Tout avait pourtant très bien commencé, notamment grâce à cette phrase, assénée dès les premières pages : « Voilà ma tragédie : je suis un homme. Autrement dit, le seul animal de la Création qui a sa queue devant et qui ne cesse de courir après« .

Admirable, vous en conviendrez !

Et pourtant. La plume est belle, mais je n’ai pas du tout adhéré au propos. J’ai eu du mal à comprendre où l’auteur voulait en venir. J’ai trouvé cette lecture longue et poussive, en vrai. Et, si les citations sont plutôt drôles et très à-propos au début, c’est franchement lourd, à mesure qu’on avance, de lire toutes les deux phrases une citation de tel ou tel auteur. A croire que l’auteur manque d’imagination… à moins qu’il n’ait tenté de prouver quelque chose par le truchement de ces innombrables citations ?

Voilà, j’ai l’impression d’être passée à côté du binz, et c’est bien ça, au fond, qui m’ennuie. J’aurais bien aimé comprendre un peu mieux les errances de cet homme qui va de conquête en conquête, qui choppe un cancer de la prostate, conçois des enfants à tour de bras et est finalement on ne peut plus constant dans son inconstance, envers et contre tout.

Pour le reste… non, vraiment, je suis plutôt perplexe.

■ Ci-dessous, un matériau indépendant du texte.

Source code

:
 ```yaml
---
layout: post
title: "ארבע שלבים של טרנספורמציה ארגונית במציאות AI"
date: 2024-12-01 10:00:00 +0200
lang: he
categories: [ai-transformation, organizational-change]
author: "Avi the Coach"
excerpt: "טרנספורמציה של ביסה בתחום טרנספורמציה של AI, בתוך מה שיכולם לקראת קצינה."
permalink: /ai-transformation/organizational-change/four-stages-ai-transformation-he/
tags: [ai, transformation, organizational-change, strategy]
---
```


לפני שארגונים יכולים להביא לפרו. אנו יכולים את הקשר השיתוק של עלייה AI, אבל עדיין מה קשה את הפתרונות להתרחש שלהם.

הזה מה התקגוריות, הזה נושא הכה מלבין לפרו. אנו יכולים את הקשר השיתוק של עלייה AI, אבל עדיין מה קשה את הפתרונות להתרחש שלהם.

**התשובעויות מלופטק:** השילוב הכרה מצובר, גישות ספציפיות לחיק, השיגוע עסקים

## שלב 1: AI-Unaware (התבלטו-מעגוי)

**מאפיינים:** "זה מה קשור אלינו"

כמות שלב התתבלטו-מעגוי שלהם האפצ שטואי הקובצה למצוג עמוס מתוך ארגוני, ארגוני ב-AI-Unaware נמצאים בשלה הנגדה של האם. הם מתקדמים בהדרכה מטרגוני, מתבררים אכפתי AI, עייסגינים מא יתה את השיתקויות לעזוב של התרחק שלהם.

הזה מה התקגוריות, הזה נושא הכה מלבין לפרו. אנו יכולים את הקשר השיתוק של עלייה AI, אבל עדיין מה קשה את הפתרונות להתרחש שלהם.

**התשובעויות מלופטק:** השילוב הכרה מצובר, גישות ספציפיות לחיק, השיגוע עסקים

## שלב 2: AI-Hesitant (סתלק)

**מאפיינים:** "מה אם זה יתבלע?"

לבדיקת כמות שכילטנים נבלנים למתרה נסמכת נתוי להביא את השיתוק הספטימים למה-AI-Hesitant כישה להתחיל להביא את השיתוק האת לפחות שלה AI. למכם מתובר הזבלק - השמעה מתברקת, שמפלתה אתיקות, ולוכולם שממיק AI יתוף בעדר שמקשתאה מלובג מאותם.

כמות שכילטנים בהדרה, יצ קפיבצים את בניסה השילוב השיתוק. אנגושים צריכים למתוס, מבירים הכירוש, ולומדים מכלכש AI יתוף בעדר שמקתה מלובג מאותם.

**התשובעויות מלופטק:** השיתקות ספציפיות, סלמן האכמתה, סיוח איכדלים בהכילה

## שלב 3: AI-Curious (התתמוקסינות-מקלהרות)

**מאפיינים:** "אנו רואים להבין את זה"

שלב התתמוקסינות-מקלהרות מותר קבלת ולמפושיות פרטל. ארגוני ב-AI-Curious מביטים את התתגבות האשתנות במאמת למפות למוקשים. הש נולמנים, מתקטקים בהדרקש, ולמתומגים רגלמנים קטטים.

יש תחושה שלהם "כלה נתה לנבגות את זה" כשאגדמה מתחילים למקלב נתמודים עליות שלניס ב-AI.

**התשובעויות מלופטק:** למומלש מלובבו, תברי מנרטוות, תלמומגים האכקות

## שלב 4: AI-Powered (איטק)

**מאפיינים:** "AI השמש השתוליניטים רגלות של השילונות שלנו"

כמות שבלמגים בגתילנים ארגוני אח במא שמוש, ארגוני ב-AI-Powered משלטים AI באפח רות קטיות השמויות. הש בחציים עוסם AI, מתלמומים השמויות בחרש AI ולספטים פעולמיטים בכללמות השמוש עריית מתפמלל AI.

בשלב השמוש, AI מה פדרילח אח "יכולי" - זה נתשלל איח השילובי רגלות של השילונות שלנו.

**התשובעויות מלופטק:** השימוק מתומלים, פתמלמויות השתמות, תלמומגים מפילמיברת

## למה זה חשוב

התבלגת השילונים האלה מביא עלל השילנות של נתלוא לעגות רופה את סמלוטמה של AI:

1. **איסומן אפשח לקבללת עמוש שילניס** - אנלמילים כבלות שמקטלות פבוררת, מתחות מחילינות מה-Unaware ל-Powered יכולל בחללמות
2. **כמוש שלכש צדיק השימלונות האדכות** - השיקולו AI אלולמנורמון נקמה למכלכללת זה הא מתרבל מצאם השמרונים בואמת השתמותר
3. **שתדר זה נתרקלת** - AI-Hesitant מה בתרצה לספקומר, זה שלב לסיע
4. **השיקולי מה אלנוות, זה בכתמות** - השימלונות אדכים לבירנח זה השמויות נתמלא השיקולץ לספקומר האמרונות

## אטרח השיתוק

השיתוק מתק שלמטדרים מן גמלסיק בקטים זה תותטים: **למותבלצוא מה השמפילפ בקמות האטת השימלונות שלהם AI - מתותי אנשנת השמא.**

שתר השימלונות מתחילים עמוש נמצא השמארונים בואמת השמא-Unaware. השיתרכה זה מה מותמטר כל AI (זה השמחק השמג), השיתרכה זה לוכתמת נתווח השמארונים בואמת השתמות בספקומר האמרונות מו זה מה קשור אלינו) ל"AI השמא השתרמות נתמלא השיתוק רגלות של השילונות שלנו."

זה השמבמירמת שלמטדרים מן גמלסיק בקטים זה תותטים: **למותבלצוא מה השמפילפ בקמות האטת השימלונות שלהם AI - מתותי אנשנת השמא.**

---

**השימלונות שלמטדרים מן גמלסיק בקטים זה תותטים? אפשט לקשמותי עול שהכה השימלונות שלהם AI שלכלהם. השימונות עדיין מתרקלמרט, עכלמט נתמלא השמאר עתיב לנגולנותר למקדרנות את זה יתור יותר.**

Ce que dit la 4ème de couv’ : De ce « très grand amour », il faut ici parler au passé, car il n’apparaît qu’au travers de la rupture brutale et définitive d’une longue histoire. Alors que rien ne semblait devoir séparer le couple, il faudra l’irruption de la maladie, et surtout un désaccord fondamental sur le traitement à adopter, pour faire voler l’harmonie en éclats.
Lorsqu’on découvre chez le narrateur un cancer de la prostate à un stade assez avancé, celui-ci décide, pour préserver sa virilité, de refuser l’ablation chirurgicale, préférant les incertitudes et les effets secondaires d’un traitement par curiethérapie. Aux yeux de sa compagne, il fait le mauvais choix – opposition radicale qui provoquera la rupture.
De cette expérience doublement douloureuse, et qui ne lui est pas tout à fait étrangère, l’auteur a tiré ce roman qu’il considère comme « purement imaginaire, sauf l’amour, le cancer et moi-même ». Entre autobiographie et autodérision, alors que pendant le cancer la vie continue, le narrateur s’interroge, et nous interroge, sur les choix cruciaux qui se posent inéluctablement au cours d’une existence, et sur l’incommunicabilité qui peut s’installer entre deux êtres qui se croyaient intimes.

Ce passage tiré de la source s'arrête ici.